> Work to be completed: Every line in the entries where "ExpressJS" is found should be copied.

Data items
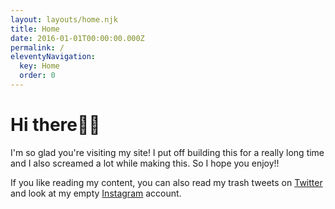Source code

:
 ```yaml
---
layout: layouts/home.njk
title: Home
date: 2016-01-01T00:00:00.000Z
permalink: /
eleventyNavigation:
  key: Home
  order: 0
---
```


# Hi there👋🏾

I'm so glad you're visiting my site! I put off building this for a really long time and I also screamed a lot while making this. So I hope you enjoy!!

If you like reading my content, you can also read my trash tweets on [Twitter](https://twitter.com/ceeoreo_) and look at my empty [Instagram](https://instagram.com/ceora.digital) account.

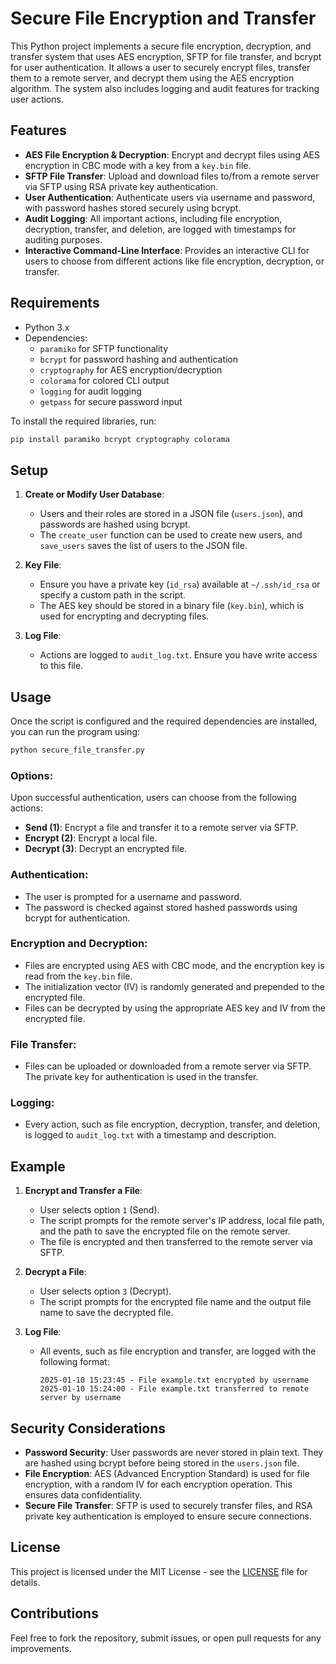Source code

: # Secure File Encryption and Transfer

This Python project implements a secure file encryption, decryption, and transfer system that uses AES encryption, SFTP for file transfer, and bcrypt for user authentication. It allows a user to securely encrypt files, transfer them to a remote server, and decrypt them using the AES encryption algorithm. The system also includes logging and audit features for tracking user actions.

## Features

- **AES File Encryption & Decryption**: Encrypt and decrypt files using AES encryption in CBC mode with a key from a `key.bin` file.
- **SFTP File Transfer**: Upload and download files to/from a remote server via SFTP using RSA private key authentication.
- **User Authentication**: Authenticate users via username and password, with password hashes stored securely using bcrypt.
- **Audit Logging**: All important actions, including file encryption, decryption, transfer, and deletion, are logged with timestamps for auditing purposes.
- **Interactive Command-Line Interface**: Provides an interactive CLI for users to choose from different actions like file encryption, decryption, or transfer.

## Requirements

- Python 3.x
- Dependencies:
  - `paramiko` for SFTP functionality
  - `bcrypt` for password hashing and authentication
  - `cryptography` for AES encryption/decryption
  - `colorama` for colored CLI output
  - `logging` for audit logging
  - `getpass` for secure password input

To install the required libraries, run:

```bash
pip install paramiko bcrypt cryptography colorama
```

## Setup

1. **Create or Modify User Database**: 
    - Users and their roles are stored in a JSON file (`users.json`), and passwords are hashed using bcrypt.
    - The `create_user` function can be used to create new users, and `save_users` saves the list of users to the JSON file.
    
2. **Key File**:
    - Ensure you have a private key (`id_rsa`) available at `~/.ssh/id_rsa` or specify a custom path in the script.
    - The AES key should be stored in a binary file (`key.bin`), which is used for encrypting and decrypting files.

3. **Log File**:
    - Actions are logged to `audit_log.txt`. Ensure you have write access to this file.

## Usage

Once the script is configured and the required dependencies are installed, you can run the program using:

```bash
python secure_file_transfer.py
```

### Options:
Upon successful authentication, users can choose from the following actions:
- **Send (1)**: Encrypt a file and transfer it to a remote server via SFTP.
- **Encrypt (2)**: Encrypt a local file.
- **Decrypt (3)**: Decrypt an encrypted file.

### Authentication:
- The user is prompted for a username and password.
- The password is checked against stored hashed passwords using bcrypt for authentication.

### Encryption and Decryption:
- Files are encrypted using AES with CBC mode, and the encryption key is read from the `key.bin` file.
- The initialization vector (IV) is randomly generated and prepended to the encrypted file.
- Files can be decrypted by using the appropriate AES key and IV from the encrypted file.

### File Transfer:
- Files can be uploaded or downloaded from a remote server via SFTP. The private key for authentication is used in the transfer.

### Logging:
- Every action, such as file encryption, decryption, transfer, and deletion, is logged to `audit_log.txt` with a timestamp and description.

## Example

1. **Encrypt and Transfer a File**:
   - User selects option `1` (Send).
   - The script prompts for the remote server's IP address, local file path, and the path to save the encrypted file on the remote server.
   - The file is encrypted and then transferred to the remote server via SFTP.

2. **Decrypt a File**:
   - User selects option `3` (Decrypt).
   - The script prompts for the encrypted file name and the output file name to save the decrypted file.

3. **Log File**:
   - All events, such as file encryption and transfer, are logged with the following format:
   
     ```
     2025-01-10 15:23:45 - File example.txt encrypted by username
     2025-01-10 15:24:00 - File example.txt transferred to remote server by username
     ```

## Security Considerations

- **Password Security**: User passwords are never stored in plain text. They are hashed using bcrypt before being stored in the `users.json` file.
- **File Encryption**: AES (Advanced Encryption Standard) is used for file encryption, with a random IV for each encryption operation. This ensures data confidentiality.
- **Secure File Transfer**: SFTP is used to securely transfer files, and RSA private key authentication is employed to ensure secure connections.

## License

This project is licensed under the MIT License - see the [LICENSE](LICENSE) file for details.

## Contributions

Feel free to fork the repository, submit issues, or open pull requests for any improvements.
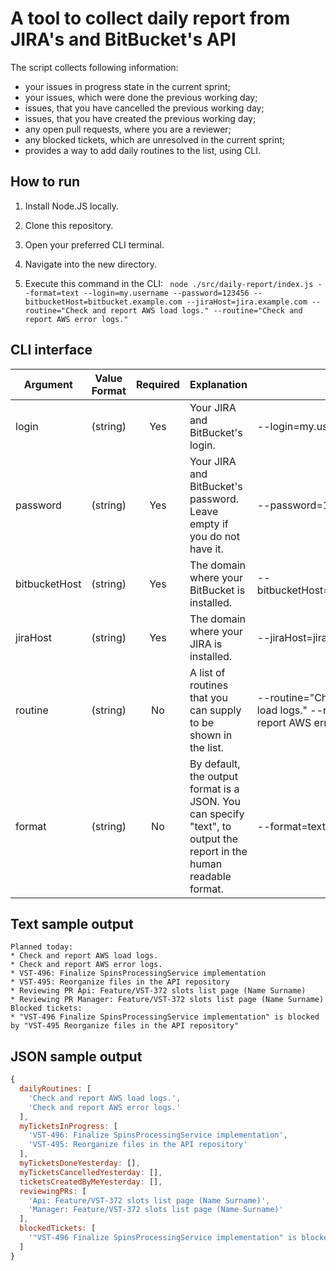 # A tool to collect daily report from JIRA's and BitBucket's API

The script collects following information:
* your issues in progress state in the current sprint;
* your issues, which were done the previous working day;
* issues, that you have cancelled the previous working day;
* issues, that you have created the previous working day;
* any open pull requests, where you are a reviewer;
* any blocked tickets, which are unresolved in the current sprint;
* provides a way to add daily routines to the list, using CLI.

## How to run
1. Install Node.JS locally.

2. Clone this repository.

3. Open your preferred CLI terminal.

4. Navigate into the new directory.

5. Execute this command in the CLI: `
node ./src/daily-report/index.js --format=text --login=my.username --password=123456 --bitbucketHost=bitbucket.example.com --jiraHost=jira.example.com --routine="Check and report AWS load logs." --routine="Check and report AWS error logs."`

## CLI interface
Argument | Value Format | Required | Explanation | Example
--- | --- | :---: | --- | ---
login | (string) | Yes | Your JIRA and BitBucket's login. | --login=my.username
password | (string) | Yes | Your JIRA and BitBucket's password. Leave empty if you do not have it. | --password=123456
bitbucketHost | (string) | Yes | The domain where your BitBucket is installed. | --bitbucketHost=bitbucket.example.com
jiraHost | (string) | Yes | The domain where your JIRA is installed. | --jiraHost=jira.example.com
routine | (string) | No | A list of routines that you can supply to be shown in the list. | --routine="Check and report AWS load logs." --routine="Check and report AWS error logs."
format | (string) | No | By default, the output format is a JSON. You can specify "text", to output the report in the human readable format. | --format=text

## Text sample output
```
Planned today:
* Check and report AWS load logs.
* Check and report AWS error logs.
* VST-496: Finalize SpinsProcessingService implementation
* VST-495: Reorganize files in the API repository
* Reviewing PR Api: Feature/VST-372 slots list page (Name Surname)
* Reviewing PR Manager: Feature/VST-372 slots list page (Name Surname)
Blocked tickets:
* "VST-496 Finalize SpinsProcessingService implementation" is blocked by "VST-495 Reorganize files in the API repository"
```

## JSON sample output
```javascript
{
  dailyRoutines: [
    'Check and report AWS load logs.',
    'Check and report AWS error logs.'
  ],
  myTicketsInProgress: [
    'VST-496: Finalize SpinsProcessingService implementation',
    'VST-495: Reorganize files in the API repository'
  ],
  myTicketsDoneYesterday: [],
  myTicketsCancelledYesterday: [],
  ticketsCreatedByMeYesterday: [],
  reviewingPRs: [
    'Api: Feature/VST-372 slots list page (Name Surname)',
    'Manager: Feature/VST-372 slots list page (Name Surname)'
  ],
  blockedTickets: [
    '"VST-496 Finalize SpinsProcessingService implementation" is blocked by "VST-495 Reorganize files in the API repository"'
  ]
}
```
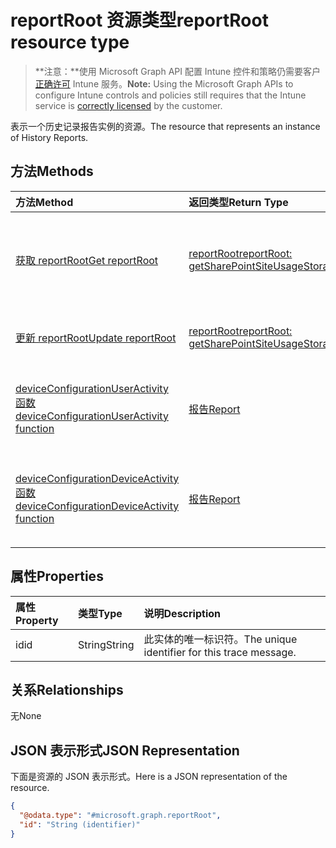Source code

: # <a name="reportroot-resource-type"></a><span data-ttu-id="d8dc2-101">reportRoot 资源类型</span><span class="sxs-lookup"><span data-stu-id="d8dc2-101">reportRoot resource type</span></span>

> <span data-ttu-id="d8dc2-102">**注意：**使用 Microsoft Graph API 配置 Intune 控件和策略仍需要客户[正确许可](https://go.microsoft.com/fwlink/?linkid=839381) Intune 服务。</span><span class="sxs-lookup"><span data-stu-id="d8dc2-102">**Note:** Using the Microsoft Graph APIs to configure Intune controls and policies still requires that the Intune service is [correctly licensed](https://go.microsoft.com/fwlink/?linkid=839381) by the customer.</span></span>

<span data-ttu-id="d8dc2-103">表示一个历史记录报告实例的资源。</span><span class="sxs-lookup"><span data-stu-id="d8dc2-103">The resource that represents an instance of History Reports.</span></span>
## <a name="methods"></a><span data-ttu-id="d8dc2-104">方法</span><span class="sxs-lookup"><span data-stu-id="d8dc2-104">Methods</span></span>
|<span data-ttu-id="d8dc2-105">方法</span><span class="sxs-lookup"><span data-stu-id="d8dc2-105">Method</span></span>|<span data-ttu-id="d8dc2-106">返回类型</span><span class="sxs-lookup"><span data-stu-id="d8dc2-106">Return Type</span></span>|<span data-ttu-id="d8dc2-107">说明</span><span class="sxs-lookup"><span data-stu-id="d8dc2-107">Description</span></span>|
|:---|:---|:---|
|[<span data-ttu-id="d8dc2-108">获取 reportRoot</span><span class="sxs-lookup"><span data-stu-id="d8dc2-108">Get reportRoot</span></span>](../api/intune_deviceconfig_reportroot_get.md)|[<span data-ttu-id="d8dc2-109">reportRoot</span><span class="sxs-lookup"><span data-stu-id="d8dc2-109">reportRoot: getSharePointSiteUsageStorage</span></span>](../resources/intune_deviceconfig_reportroot.md)|<span data-ttu-id="d8dc2-110">读取 [reportRoot](../resources/intune_deviceconfig_reportroot.md) 对象的属性和关系。</span><span class="sxs-lookup"><span data-stu-id="d8dc2-110">Read properties and relationships of [plannerTaskDetails](../resources/intune_deviceconfig_reportroot.md) object.</span></span>|
|[<span data-ttu-id="d8dc2-111">更新 reportRoot</span><span class="sxs-lookup"><span data-stu-id="d8dc2-111">Update reportRoot</span></span>](../api/intune_deviceconfig_reportroot_update.md)|[<span data-ttu-id="d8dc2-112">reportRoot</span><span class="sxs-lookup"><span data-stu-id="d8dc2-112">reportRoot: getSharePointSiteUsageStorage</span></span>](../resources/intune_deviceconfig_reportroot.md)|<span data-ttu-id="d8dc2-113">更新 [reportRoot](../resources/intune_deviceconfig_reportroot.md) 对象的属性。</span><span class="sxs-lookup"><span data-stu-id="d8dc2-113">Update the properties of a [calendar](../resources/intune_deviceconfig_reportroot.md) object.</span></span>|
|[<span data-ttu-id="d8dc2-114">deviceConfigurationUserActivity 函数</span><span class="sxs-lookup"><span data-stu-id="d8dc2-114">deviceConfigurationUserActivity function</span></span>](../api/intune_deviceconfig_reportroot_deviceconfigurationuseractivity.md)|[<span data-ttu-id="d8dc2-115">报告</span><span class="sxs-lookup"><span data-stu-id="d8dc2-115">Report</span></span>](../resources/intune_deviceconfig_report.md)|<span data-ttu-id="d8dc2-116">设备配置用户活动报告的元数据</span><span class="sxs-lookup"><span data-stu-id="d8dc2-116">Metadata for the device configuration user activity report</span></span>|
|[<span data-ttu-id="d8dc2-117">deviceConfigurationDeviceActivity 函数</span><span class="sxs-lookup"><span data-stu-id="d8dc2-117">deviceConfigurationDeviceActivity function</span></span>](../api/intune_deviceconfig_reportroot_deviceconfigurationdeviceactivity.md)|[<span data-ttu-id="d8dc2-118">报告</span><span class="sxs-lookup"><span data-stu-id="d8dc2-118">Report</span></span>](../resources/intune_deviceconfig_report.md)|<span data-ttu-id="d8dc2-119">设备配置设备活动报告的元数据</span><span class="sxs-lookup"><span data-stu-id="d8dc2-119">Metadata for the device configuration device activity report</span></span>|

## <a name="properties"></a><span data-ttu-id="d8dc2-120">属性</span><span class="sxs-lookup"><span data-stu-id="d8dc2-120">Properties</span></span>
|<span data-ttu-id="d8dc2-121">属性</span><span class="sxs-lookup"><span data-stu-id="d8dc2-121">Property</span></span>|<span data-ttu-id="d8dc2-122">类型</span><span class="sxs-lookup"><span data-stu-id="d8dc2-122">Type</span></span>|<span data-ttu-id="d8dc2-123">说明</span><span class="sxs-lookup"><span data-stu-id="d8dc2-123">Description</span></span>|
|:---|:---|:---|
|<span data-ttu-id="d8dc2-124">id</span><span class="sxs-lookup"><span data-stu-id="d8dc2-124">id</span></span>|<span data-ttu-id="d8dc2-125">String</span><span class="sxs-lookup"><span data-stu-id="d8dc2-125">String</span></span>|<span data-ttu-id="d8dc2-126">此实体的唯一标识符。</span><span class="sxs-lookup"><span data-stu-id="d8dc2-126">The unique identifier for this trace message.</span></span>|

## <a name="relationships"></a><span data-ttu-id="d8dc2-127">关系</span><span class="sxs-lookup"><span data-stu-id="d8dc2-127">Relationships</span></span>
<span data-ttu-id="d8dc2-128">无</span><span class="sxs-lookup"><span data-stu-id="d8dc2-128">None</span></span>
## <a name="json-representation"></a><span data-ttu-id="d8dc2-129">JSON 表示形式</span><span class="sxs-lookup"><span data-stu-id="d8dc2-129">JSON Representation</span></span>
<span data-ttu-id="d8dc2-130">下面是资源的 JSON 表示形式。</span><span class="sxs-lookup"><span data-stu-id="d8dc2-130">Here is a JSON representation of the resource.</span></span>
<!-- {
  "blockType": "resource",
  "keyProperty": "id",
  "@odata.type": "microsoft.graph.reportRoot"
}
-->
``` json
{
  "@odata.type": "#microsoft.graph.reportRoot",
  "id": "String (identifier)"
}
```



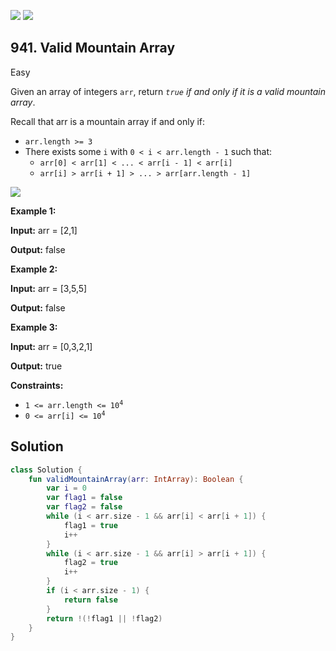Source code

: [![](https://img.shields.io/github/stars/javadev/LeetCode-in-Kotlin?label=Stars&style=flat-square)](https://github.com/javadev/LeetCode-in-Kotlin)
[![](https://img.shields.io/github/forks/javadev/LeetCode-in-Kotlin?label=Fork%20me%20on%20GitHub%20&style=flat-square)](https://github.com/javadev/LeetCode-in-Kotlin/fork)

## 941\. Valid Mountain Array

Easy

Given an array of integers `arr`, return _`true` if and only if it is a valid mountain array_.

Recall that arr is a mountain array if and only if:

*   `arr.length >= 3`
*   There exists some `i` with `0 < i < arr.length - 1` such that:
    *   `arr[0] < arr[1] < ... < arr[i - 1] < arr[i]`
    *   `arr[i] > arr[i + 1] > ... > arr[arr.length - 1]`

![](https://assets.leetcode.com/uploads/2019/10/20/hint_valid_mountain_array.png)

**Example 1:**

**Input:** arr = [2,1]

**Output:** false

**Example 2:**

**Input:** arr = [3,5,5]

**Output:** false

**Example 3:**

**Input:** arr = [0,3,2,1]

**Output:** true

**Constraints:**

*   <code>1 <= arr.length <= 10<sup>4</sup></code>
*   <code>0 <= arr[i] <= 10<sup>4</sup></code>

## Solution

```kotlin
class Solution {
    fun validMountainArray(arr: IntArray): Boolean {
        var i = 0
        var flag1 = false
        var flag2 = false
        while (i < arr.size - 1 && arr[i] < arr[i + 1]) {
            flag1 = true
            i++
        }
        while (i < arr.size - 1 && arr[i] > arr[i + 1]) {
            flag2 = true
            i++
        }
        if (i < arr.size - 1) {
            return false
        }
        return !(!flag1 || !flag2)
    }
}
```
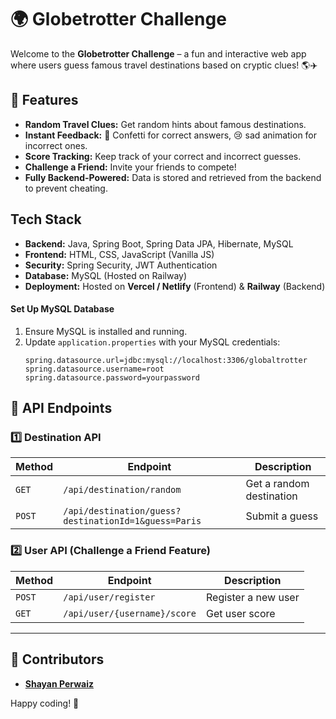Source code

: # 🌍 Globetrotter Challenge

Welcome to the **Globetrotter Challenge** – a fun and interactive web app where users guess famous travel destinations based on cryptic clues! 🌎✈️

## 🚀 Features
- **Random Travel Clues:** Get random hints about famous destinations.
- **Instant Feedback:** 🎉 Confetti for correct answers, 😢 sad animation for incorrect ones.
- **Score Tracking:** Keep track of your correct and incorrect guesses.
- **Challenge a Friend:** Invite your friends to compete!
- **Fully Backend-Powered:** Data is stored and retrieved from the backend to prevent cheating.

##  Tech Stack
- **Backend:** Java, Spring Boot, Spring Data JPA, Hibernate, MySQL
- **Frontend:** HTML, CSS, JavaScript (Vanilla JS)
- **Security:** Spring Security, JWT Authentication
- **Database:** MySQL (Hosted on Railway)
- **Deployment:** Hosted on **Vercel / Netlify** (Frontend) & **Railway** (Backend)




#### **Set Up MySQL Database**
1. Ensure MySQL is installed and running.
2. Update `application.properties` with your MySQL credentials:
   ```properties
   spring.datasource.url=jdbc:mysql://localhost:3306/globaltrotter
   spring.datasource.username=root
   spring.datasource.password=yourpassword
   ```

## 📜 API Endpoints
### **1️⃣ Destination API**
| Method | Endpoint | Description |
|--------|---------|-------------|
| `GET` | `/api/destination/random` | Get a random destination |
| `POST` | `/api/destination/guess?destinationId=1&guess=Paris` | Submit a guess |

### **2️⃣ User API (Challenge a Friend Feature)**
| Method | Endpoint | Description |
|--------|---------|-------------|
| `POST` | `/api/user/register` | Register a new user |
| `GET` | `/api/user/{username}/score` | Get user score |


---
## 👥 Contributors
- **[Shayan Perwaiz](https://github.com/Shayan-Perwaiz )**

Happy coding! 🎉

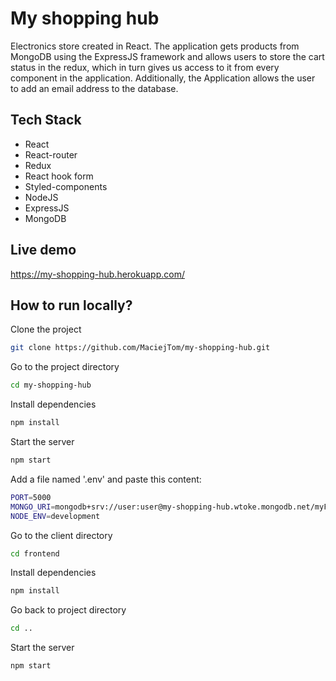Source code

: 
# My shopping hub

Electronics store created in React. The application gets products from MongoDB using the ExpressJS framework and allows users to store the cart status in the redux, which in turn gives us access to it from every component in the application. Additionally, the Application allows the user to add an email address to the database.
## Tech Stack

- React
- React-router
- Redux
- React hook form
- Styled-components
- NodeJS
- ExpressJS
- MongoDB

## Live demo

https://my-shopping-hub.herokuapp.com/

## How to run locally?

Clone the project

```bash
git clone https://github.com/MaciejTom/my-shopping-hub.git
```

Go to the project directory

```bash
cd my-shopping-hub
```

Install dependencies

```bash
npm install
```

Start the server

```bash
npm start
```
Add a file named '.env' and paste this content:

```bash
PORT=5000
MONGO_URI=mongodb+srv://user:user@my-shopping-hub.wtoke.mongodb.net/myFirstDatabase?retryWrites=true&w=majority
NODE_ENV=development
```
Go to the client directory

```bash
cd frontend
```

Install dependencies

```bash
npm install
```


Go back to project directory

```bash
cd ..
```


Start the server
```bash
npm start
```
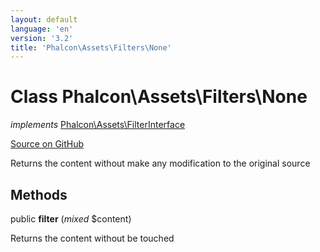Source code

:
 ```yaml
---
layout: default
language: 'en'
version: '3.2'
title: 'Phalcon\Assets\Filters\None'
---
```

# Class **Phalcon\Assets\Filters\None**

*implements* [Phalcon\Assets\FilterInterface](/3.2/en/api/Phalcon_Assets_FilterInterface)

<a href="https://github.com/phalcon/cphalcon/tree/v3.2.0/phalcon/assets/filters/none.zep" class="btn btn-default btn-sm">Source on GitHub</a>

Returns the content without make any modification to the original source


## Methods
public  **filter** (*mixed* $content)

Returns the content without be touched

> Expected answer:
Electronics store created in React. The application gets products from MongoDB using the ExpressJS framework and allows users to store the cart status in the redux, which in turn gives us access to it from every component in the application. Additionally, the Application allows the user to add an email address to the database.
- ExpressJS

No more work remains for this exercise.